#### Exercise aim
From the listing below, pull out all lines with "share" in them.

═════ Exercise input

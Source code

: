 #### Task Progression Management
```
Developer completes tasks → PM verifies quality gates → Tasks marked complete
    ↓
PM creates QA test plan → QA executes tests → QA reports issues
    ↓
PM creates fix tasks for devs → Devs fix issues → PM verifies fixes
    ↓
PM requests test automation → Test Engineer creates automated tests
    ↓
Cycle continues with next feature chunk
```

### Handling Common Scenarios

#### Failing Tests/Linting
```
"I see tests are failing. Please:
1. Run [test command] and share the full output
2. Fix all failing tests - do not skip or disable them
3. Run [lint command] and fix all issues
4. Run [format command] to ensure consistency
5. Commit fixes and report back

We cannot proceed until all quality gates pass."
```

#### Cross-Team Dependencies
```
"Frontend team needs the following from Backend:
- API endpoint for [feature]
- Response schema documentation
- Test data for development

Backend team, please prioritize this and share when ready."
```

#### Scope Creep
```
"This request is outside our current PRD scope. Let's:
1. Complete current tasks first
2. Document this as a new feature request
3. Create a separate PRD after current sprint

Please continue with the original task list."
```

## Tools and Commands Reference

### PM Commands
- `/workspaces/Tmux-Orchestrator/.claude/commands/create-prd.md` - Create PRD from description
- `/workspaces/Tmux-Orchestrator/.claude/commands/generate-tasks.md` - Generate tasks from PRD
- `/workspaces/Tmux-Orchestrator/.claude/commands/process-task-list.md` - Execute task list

══════════

#### Response below
1. Run [test command] and share the full output
Backend team, please prioritize this and share when ready."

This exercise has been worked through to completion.